Question

Vertices of an ellipse are \[\left( 0,\pm 10 \right)\] and its eccentricity is \[e=\dfrac{4}{5}\] then the equation of ellipse is
(a) \[90{{x}^{2}}-40{{y}^{2}}=3600\]
(b) \[80{{x}^{2}}+50{{y}^{2}}=4000\]
(c) \[36{{x}^{2}}+100{{y}^{2}}=3600\]
(d) \[100{{x}^{2}}+36{{y}^{2}}=3600\]

Answer 1

Hint: We solve this problem by using the standard equation of the ellipse because the given vertices of the ellipse lie on the Y-axis. The rough figure of the ellipse is shown below.

The standard equation of ellipse having the co – ordinate axes as major and minor axis is \[\dfrac{{{x}^{2}}}{{{a}^{2}}}+\dfrac{{{y}^{2}}}{{{b}^{2}}}=1\] where \[{{a}^{2}}={{b}^{2}}\left( 1-{{e}^{2}} \right)\]
The above equation has vertices as \[\left( 0,\pm b \right)\] because the major axis is the Y-axis.
By using the above equation we take the vertices of the ellipse to find the values of \[a,b\]

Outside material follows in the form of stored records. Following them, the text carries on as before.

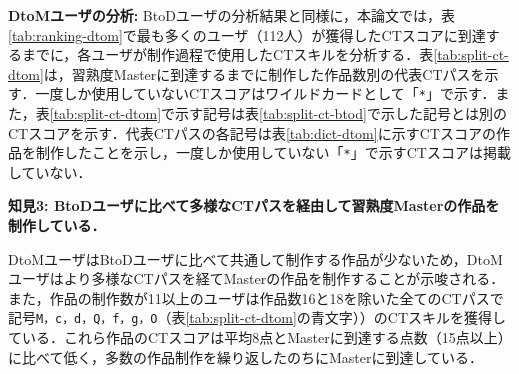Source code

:\documentclass[submit]{ipsj}
\begin{document}
\noindent\textbf{DtoMユーザの分析: }BtoDユーザの分析結果と同様に，本論文では，表\ref{tab:ranking-dtom}で最も多くのユーザ（112人）が獲得したCTスコアに到達するまでに，各ユーザが制作過程で使用したCTスキルを分析する．表\ref{tab:split-ct-dtom}は，習熟度Masterに到達するまでに制作した作品数別の代表CTパスを示す．一度しか使用していないCTスコアはワイルドカードとして「\texttt{\large{*}}」で示す．また，表\ref{tab:split-ct-dtom}で示す記号は表\ref{tab:split-ct-btod}で示した記号とは別のCTスコアを示す．代表CTパスの各記号は表\ref{tab:dict-dtom}に示すCTスコアの作品を制作したことを示し，一度しか使用していない「\texttt{\large{*}}」で示すCTスコアは掲載していない．


\noindent\textbf{知見3: BtoDユーザに比べて多様なCTパスを経由して習熟度Masterの作品を制作している．}

DtoMユーザはBtoDユーザに比べて共通して制作する作品が少ないため，DtoMユーザはより多様なCTパスを経てMasterの作品を制作することが示唆される．
また，作品の制作数が11以上のユーザは作品数16と18を除いた全てのCTパスで記号\texttt{\large{M，c，d，Q，f，g，O}}（表\ref{tab:split-ct-dtom}の青文字））のCTスキルを獲得している．これら作品のCTスコアは平均8点とMasterに到達する点数（15点以上）に比べて低く，多数の作品制作を繰り返したのちにMasterに到達している．

\end{document}
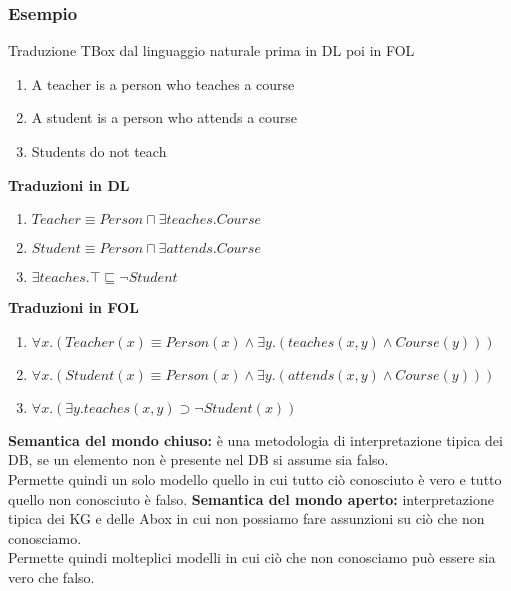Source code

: \documentclass[../main.tex]{subfiles}
\begin{document}
   \subsubsection{Esempio}
   Traduzione TBox dal linguaggio naturale prima in DL poi in FOL
   \begin{enumerate}
      \item A teacher is a person who teaches a course
      \item A student is a person who attends a course
      \item Students do not teach
   \end{enumerate}
   \begin{minipage}{0.5\textwidth}
      \textbf{Traduzioni in DL}
      \begin{enumerate}
         \item $Teacher \equiv Person \sqcap \exists teaches.Course$
         \item $Student \equiv Person \sqcap \exists attends.Course$
         \item $\exists teaches. \top \sqsubseteq \lnot Student$
      \end{enumerate} 
   \end{minipage}
   \begin{minipage}{0.5\textwidth}
      \textbf{Traduzioni in FOL}
      \begin{enumerate}
         \item $\forall x.(Teacher(x) \equiv Person(x) \land \exists y .(teaches(x,y) \land Course(y)))$
         \item $\forall x.(Student(x) \equiv Person(x) \land \exists y .(attends(x,y) \land Course(y)))$
         \item $\forall x.(\exists y.teaches(x,y) \supset \lnot Student(x))$
      \end{enumerate}
   \end{minipage}
   \spazio
   \textbf{Semantica del mondo chiuso:} è una metodologia di interpretazione tipica dei DB, se un elemento non è presente nel DB si assume sia falso.\\
   Permette quindi un solo modello quello in cui tutto ciò conosciuto è vero e tutto quello non conosciuto è falso.
   \spazio
   \textbf{Semantica del mondo aperto:} interpretazione tipica dei KG e delle Abox in cui non possiamo fare assunzioni su ciò che non conosciamo.\\
   Permette quindi molteplici modelli in cui ciò che non conosciamo può essere sia vero che falso.
\end{document}
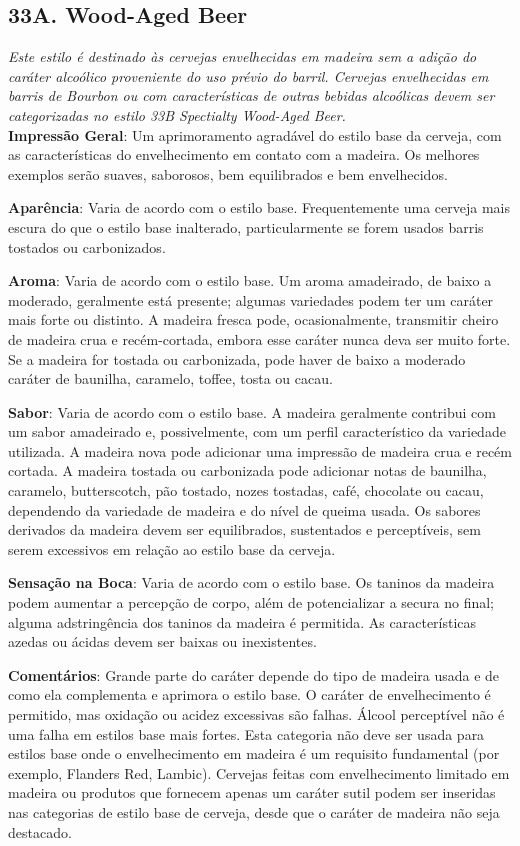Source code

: \subsection*{33A. Wood-Aged Beer}
\textit{Este estilo é destinado às cervejas envelhecidas em madeira sem a adição do caráter alcoólico proveniente do uso prévio do barril. Cervejas envelhecidas em barris de Bourbon ou com características de outras bebidas alcoólicas devem ser categorizadas no estilo 33B Spectialty Wood-Aged Beer.}\\
\textbf{Impressão Geral}: Um aprimoramento agradável do estilo base da cerveja, com as características do envelhecimento em contato com a madeira. Os melhores exemplos serão suaves, saborosos, bem equilibrados e bem envelhecidos.

\textbf{Aparência}: Varia de acordo com o estilo base. Frequentemente uma cerveja mais escura do que o estilo base inalterado, particularmente se forem usados barris tostados ou carbonizados.

\textbf{Aroma}: Varia de acordo com o estilo base. Um aroma amadeirado, de baixo a moderado, geralmente está presente; algumas variedades podem ter um caráter mais forte ou distinto. A madeira fresca pode, ocasionalmente, transmitir cheiro de madeira crua e recém-cortada, embora esse caráter nunca deva ser muito forte. Se a madeira for tostada ou carbonizada, pode haver de baixo a moderado caráter de baunilha, caramelo, toffee, tosta ou cacau.

\textbf{Sabor}: Varia de acordo com o estilo base. A madeira geralmente contribui com um sabor amadeirado e, possivelmente, com um perfil característico da variedade utilizada. A madeira nova pode adicionar uma impressão de madeira crua e recém cortada. A madeira tostada ou carbonizada pode adicionar notas de baunilha, caramelo, butterscotch, pão tostado, nozes tostadas, café, chocolate ou cacau, dependendo da variedade de madeira e do nível de queima usada. Os sabores derivados da madeira devem ser equilibrados, sustentados e perceptíveis, sem serem excessivos em relação ao estilo base da cerveja.

\textbf{Sensação na Boca}: Varia de acordo com o estilo base. Os taninos da madeira podem aumentar a percepção de corpo, além de potencializar a secura no final; alguma adstringência dos taninos da madeira é permitida. As características azedas ou ácidas devem ser baixas ou inexistentes.

\textbf{Comentários}: Grande parte do caráter depende do tipo de madeira usada e de como ela complementa e aprimora o estilo base. O caráter de envelhecimento é permitido, mas oxidação ou acidez excessivas são falhas. Álcool perceptível não é uma falha em estilos base mais fortes. Esta categoria não deve ser usada para estilos base onde o envelhecimento em madeira é um requisito fundamental (por exemplo, Flanders Red, Lambic). Cervejas feitas com envelhecimento limitado em madeira ou produtos que fornecem apenas um caráter sutil podem ser inseridas nas categorias de estilo base de cerveja, desde que o caráter de madeira não seja destacado.

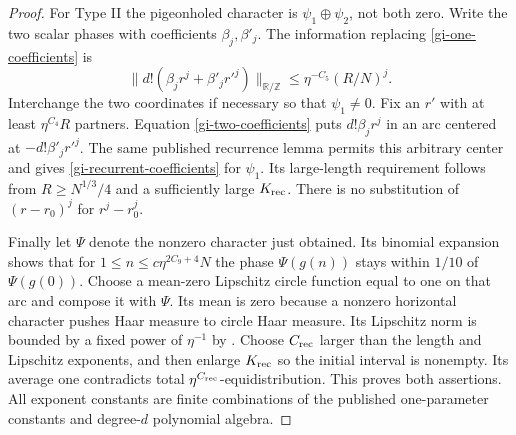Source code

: \documentclass[11pt]{article}
\theoremstyle{definition}
\theoremstyle{remark}
\begin{document}
\begin{proof}
For Type II the pigeonholed character is $\psi_1\oplus\psi_2$, not both
zero.  Write the two scalar phases with coefficients $\beta_j,\beta'_j$.
The information replacing \eqref{gi-one-coefficients} is
\begin{equation}\label{gi-two-coefficients}
 \|d!(\beta_jr^j+\beta'_jr'^j)\|_{\mathbb R/\mathbb Z}
                        \leq\eta^{-C_5}(R/N)^j.
\end{equation}
Interchange the two coordinates if necessary so that $\psi_1\ne0$.
Fix an $r'$ with at least $\eta^{C_4}R$ partners.  Equation
\eqref{gi-two-coefficients} puts $d!\beta_jr^j$ in an arc centered at
$-d!\beta'_jr'^j$.  The same published recurrence lemma permits this
arbitrary center and gives \eqref{gi-recurrent-coefficients} for
$\psi_1$.  Its large-length requirement follows from
$R\geq N^{1/3}/4$ and a sufficiently large $K_{\rm rec}$.  There is no
substitution of $(r-r_0)^j$ for $r^j-r_0^j$.

Finally let $\Psi$ denote the nonzero character just obtained.  Its
binomial expansion shows that for
$1\leq n\leq c\eta^{2C_9+4}N$ the phase $\Psi(g(n))$ stays within
$1/10$ of $\Psi(g(0))$.  Choose a mean-zero Lipschitz circle function
equal to one on that arc and compose it with $\Psi$.  Its mean is zero
because a nonzero horizontal character pushes Haar measure to circle
Haar measure.  Its Lipschitz norm is bounded by a fixed power of
$\eta^{-1}$ by \cite[Appendix~A]{GTOrbits2012}.  Choose $C_{\rm rec}$
larger than the length and Lipschitz exponents, and then enlarge
$K_{\rm rec}$ so the initial interval is nonempty.  Its average one
contradicts total $\eta^{C_{\rm rec}}$-equidistribution.  This proves
both assertions.  All exponent constants are finite combinations of
the published one-parameter constants and degree-$d$ polynomial algebra.
\end{proof}
\end{document}
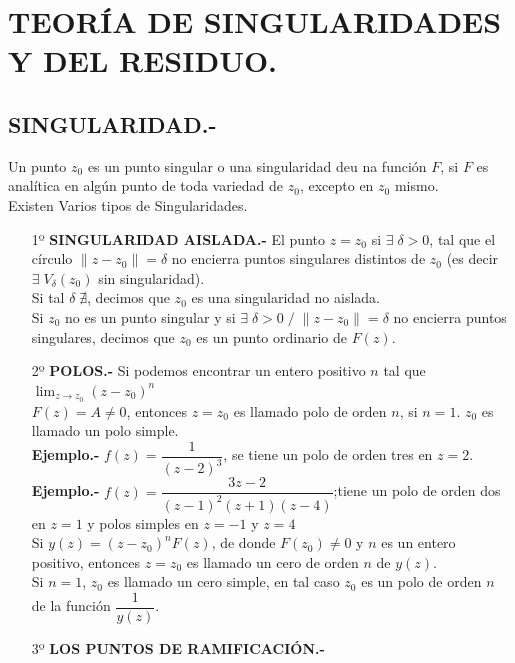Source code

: \documentclass[10pt,a4paper]{article}
\author{José Jácome}
\begin{document}
\section{TEORÍA DE SINGULARIDADES Y DEL RESIDUO.}
\subsection{SINGULARIDAD.-}
Un punto $z_0$ es un punto singular o una singularidad deu na función $F$, si $F$ es analítica en algún punto de toda variedad de $z_0$, excepto en $z_0$ mismo. \\
Existen Varios tipos de Singularidades.
\begin{enumerate}
\item[1º] \textbf{SINGULARIDAD AISLADA.-} El punto $z = z_0$ si $\exists \; \delta > 0$, tal que el círculo $\parallel z-z_0 \parallel= \delta$ no encierra puntos singulares distintos de $z_0$ (es decir $\exists \; V_{\delta} (z_0)$ sin singularidad). \\
Si tal $\delta \; \nexists $, decimos que $z_0$ es una singularidad no aislada. \\
Si $z_0$ no es un punto singular y si $\exists \; \delta > 0 \; / \; \parallel z - z_0 \parallel = \delta$ no encierra puntos singulares, decimos que $z_0$ es un punto ordinario de $F(z)$.
\item[2º] \textbf{POLOS.-} Si podemos encontrar un entero positivo $n$ tal que $\displaystyle{\lim_{ z \to z_0} (z-z_0)^n}$   \\$F(z) = A \neq 0$, entonces $z = z_0$ es llamado polo de orden $n$, si $n = 1$. $z_0$ es llamado un polo simple.\\
\textbf{Ejemplo.-} $f(z) = \dfrac{1}{(z-2)^3}$, se tiene un polo de orden tres en $z = 2$. \\
\textbf{Ejemplo.-} $f(z) = \dfrac{3 z - 2}{(z-1)^2(z+1)(z-4)}$;tiene un polo de orden dos en $z = 1$ y polos simples en $z = -1$ y $z = 4$\\
Si $y(z) = (z-z_0)^n F(z)$, de donde $F(z_0) \neq 0 $ y $n$ es un entero positivo, entonces $z = z_0$ es llamado un cero de orden $n$ de $y(z)$. \\
Si $n = 1$, $z_0$ es llamado un cero simple, en tal caso $z_0$ es un polo de orden $n$ de la función $\dfrac{1}{y(z)}$.
\item[3º] \textbf{LOS PUNTOS DE RAMIFICACIÓN.-} \\

\end{enumerate}
\end{document}
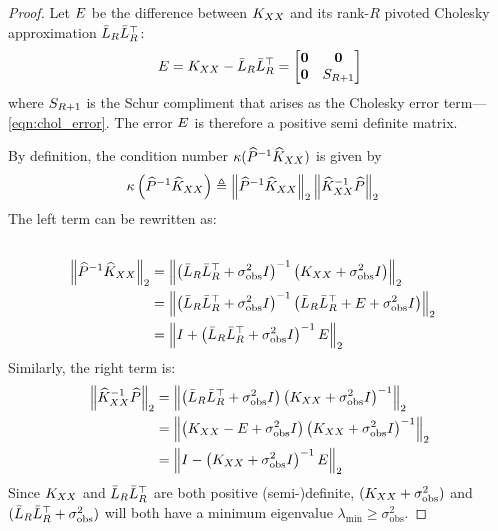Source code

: \begin{proof}
  Let $E$ be the difference between $K_{XX}$ and its rank-$R$ pivoted Cholesky approximation $\bar{L}_R \bar{L}_R^\top$:
  \[
    E = K_{XX} - \bar{L}_R \bar{L}_R^\top = \begin{bmatrix} \mathbf{0} & \mathbf{0} \\ \mathbf{0} & S_{R+1} \end{bmatrix}
  \]
  where $S_{R+1}$ is the Schur compliment that arises as the Cholesky error term---\cref{eqn:chol_error}.
  The error $E$ is therefore a positive semi definite matrix.

  By definition, the condition number $\kappa ( \widehat{P}^{-1}\widehat{K}_{XX} )$ is given by
  \begin{align*}
    \kappa \left( \widehat{P}^{-1}\widehat{K}_{XX} \right)
    &\triangleq \left\Vert \widehat{P}^{-1}\widehat{K}_{XX} \right\Vert_{2} \left\Vert \widehat{K}_{XX}^{-1}\widehat{P} \right\Vert_{2}
  \end{align*}
  The left term can be rewritten as:
  \begin{align*}
    \\
    \left\Vert \widehat{P}^{-1}\widehat{K}_{XX} \right\Vert_{2}
    &= \left\Vert \left( \bar{L}_R \bar{L}_R^\top + \sigma^2_\text{obs} I \right)^{-1} \left(K_{XX} + \sigma^2_\text{obs} I \right) \right\Vert_{2}
    \\
    &= \left\Vert \left( \bar{L}_R \bar{L}_R^\top + \sigma^2_\text{obs} I \right)^{-1} \left(\bar{L}_R \bar{L}_R^\top + E + \sigma^2_\text{obs} I \right) \right\Vert_{2}
    \\
    &= \left\Vert I + \left( \bar{L}_R \bar{L}_R^\top + \sigma^2_\text{obs} I \right)^{-1} E \right\Vert_{2}
  \end{align*}
  Similarly, the right term is:
  \begin{align*}
    \left\Vert \widehat{K}_{XX}^{-1}\widehat{P} \right\Vert_{2}
    &= \left\Vert \left( \bar{L}_R \bar{L}_R^\top + \sigma^2_\text{obs} I \right) \left(K_{XX} + \sigma^2_\text{obs} I \right)^{-1} \right\Vert_{2}
    \\
    &= \left\Vert \left( K_{XX} - E + \sigma^2_\text{obs} I \right) \left(K_{XX} + \sigma^2_\text{obs} I \right)^{-1} \right\Vert_{2}
    \\
    &= \left\Vert I - \left(K_{XX} + \sigma^2_\text{obs} I \right)^{-1} E \right\Vert_{2}
  \end{align*}
  Since $K_{XX}$ and $\bar{L}_R \bar{L}_R^\top$ are both positive (semi-)definite,
  $(K_{XX} + \sigma^2_\text{obs})$ and $(\bar{L}_R \bar{L}_R^\top + \sigma^2_\text{obs})$ will both have a minimum eigenvalue $\lambda_\text{min} \geq \sigma^2_\text{obs}$.

\end{proof}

Complete step-by-step solution
We are given that the vertices of ellipse are \[\left( 0,\pm 10 \right)\]
We are also given that the eccentricity of ellipse as \[e=\dfrac{4}{5}\]
Let us assume that the equation of ellipse having the co – ordinate axes as major and minor axes of ellipse as
\[\Rightarrow \dfrac{{{x}^{2}}}{{{a}^{2}}}+\dfrac{{{y}^{2}}}{{{b}^{2}}}=1\]
We know that the vertices of above equation of ellipse are \[\left( 0,\pm b \right)\]
Now, by comparing the above vertices with given vertices we get
\[\Rightarrow b=10\]
Now, let us find the value of \['a'\]
We know that for the standard equation of ellipse we have
\[{{a}^{2}}={{b}^{2}}\left( 1-{{e}^{2}} \right)\]
By substituting the required values in above equation we get
\[\begin{align}
  & \Rightarrow {{a}^{2}}={{\left( 10 \right)}^{2}}\left( 1-{{\left( \dfrac{4}{5} \right)}^{2}} \right) \\
 & \Rightarrow {{a}^{2}}=100\left( 1-\dfrac{16}{25} \right) \\
\end{align}\]
By subtracting the terms inside the brackets using the LCM we get
\[\begin{align}
  & \Rightarrow {{a}^{2}}=100\left( \dfrac{25-16}{25} \right) \\
 & \Rightarrow {{a}^{2}}=4\times 9 \\
 & \Rightarrow {{a}^{2}}=36 \\
\end{align}\]
Now, by substituting the values of \['{{a}^{2}},b'\] in the equation of ellipse we assumed we get
\[\Rightarrow \dfrac{{{x}^{2}}}{36}+\dfrac{{{y}^{2}}}{100}=1\]
No, by adding the terms using the LCM we get
\[\Rightarrow 100{{x}^{2}}+36{{y}^{2}}=3600\]
Therefore, the equation of ellipse having the vertices as \[\left( 0,\pm 10 \right)\] and its eccentricity as \[e=\dfrac{4}{5}\] is given as \[100{{x}^{2}}+36{{y}^{2}}=3600\]
So, option (d) is the correct answer.

Note: Students may make mistakes in taking the equation of the ellipse.
We are given that the vertices are \[\left( 0,\pm 10 \right)\] this means that the major axis of the ellipse is the Y-axis.
So, for the standard equation of ellipse \[\dfrac{{{x}^{2}}}{{{a}^{2}}}+\dfrac{{{y}^{2}}}{{{b}^{2}}}=1\] the vertices will be \[\left( 0,\pm b \right)\] not \[\left( \pm a,0 \right)\]
Also the standard equation of ellipse \[\dfrac{{{x}^{2}}}{{{a}^{2}}}+\dfrac{{{y}^{2}}}{{{b}^{2}}}=1\] is applicable only when the major axis and minor axis are co – ordinate axes.
These two points need to be taken care of.